5. Shareholders' rights and remedies Flashcards
What principle is applied to decisions reserved to shareholders?
Majority rule-a requisite majority of the shareholders must vote in favour of the proposed resolution in order for it to be passed.
What do the Articles of a company regulate?
They regulate the relationship between the members and each other and between the members and the company.
What can members do under s33 CA 2006 if their membership rights are infringed and what is the usual remedy?
Members can sue under s33 CA 2006 if their membership rights are infringed.
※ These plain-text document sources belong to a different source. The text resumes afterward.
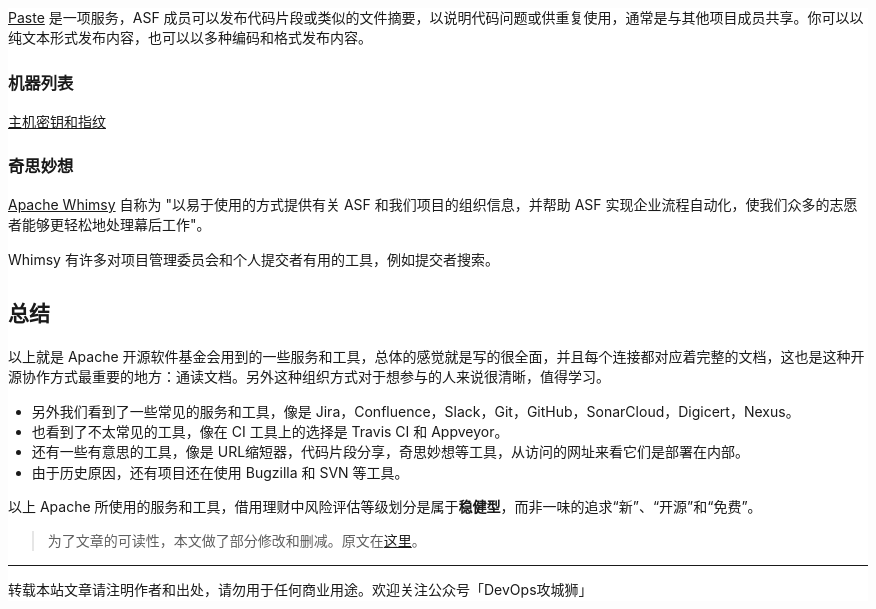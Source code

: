 [Paste](https://paste.apache.org/) 是一项服务，ASF 成员可以发布代码片段或类似的文件摘要，以说明代码问题或供重复使用，通常是与其他项目成员共享。你可以以纯文本形式发布内容，也可以以多种编码和格式发布内容。

### 机器列表

[主机密钥和指纹](https://infra.apache.org/machines.html)

### 奇思妙想

[Apache Whimsy](https://whimsy.apache.org/) 自称为 "以易于使用的方式提供有关 ASF 和我们项目的组织信息，并帮助 ASF 实现企业流程自动化，使我们众多的志愿者能够更轻松地处理幕后工作"。

Whimsy 有许多对项目管理委员会和个人提交者有用的工具，例如提交者搜索。

## 总结

以上就是 Apache 开源软件基金会用到的一些服务和工具，总体的感觉就是写的很全面，并且每个连接都对应着完整的文档，这也是这种开源协作方式最重要的地方：通读文档。另外这种组织方式对于想参与的人来说很清晰，值得学习。

* 另外我们看到了一些常见的服务和工具，像是 Jira，Confluence，Slack，Git，GitHub，SonarCloud，Digicert，Nexus。
* 也看到了不太常见的工具，像在 CI 工具上的选择是 Travis CI 和 Appveyor。
* 还有一些有意思的工具，像是 URL缩短器，代码片段分享，奇思妙想等工具，从访问的网址来看它们是部署在内部。
* 由于历史原因，还有项目还在使用 Bugzilla 和 SVN 等工具。

以上 Apache 所使用的服务和工具，借用理财中风险评估等级划分是属于**稳健型**，而非一味的追求“新”、“开源”和“免费”。

> 为了文章的可读性，本文做了部分修改和删减。原文在[这里](https://infra.apache.org/services.html)。

---

转载本站文章请注明作者和出处，请勿用于任何商业用途。欢迎关注公众号「DevOps攻城狮」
The usual remedy for breach of s33 CA 2006 is damages.
What are examples of membership rights that have been enforced under s33 CA 2006?
-right to a dividend
-right to share in surplus capital on a winding up
-right to vote
-right to receive notice of GMs and AGMs
Are rights of members which are not membership rights enforceable (refer to the relevant case)?
No, as seen in the case of Eley v Positive Government Security Life Assurance Co Limited (1876). The court held that the C could not sue under the equivalent of s33 CA 2006 because the right to be appointed as the company’s solicitor was not a membership right.
In order to protect members, how should they set out any of their rights which are not membership rights?
In a separate contract such as a shareholders’ agreement.
What is a shareholders’ agreement?
A private contract between the shareholders which acts as a kind of extension to the Articles in terms of governing how the company is run and can contain provisions which the Articles do not permit.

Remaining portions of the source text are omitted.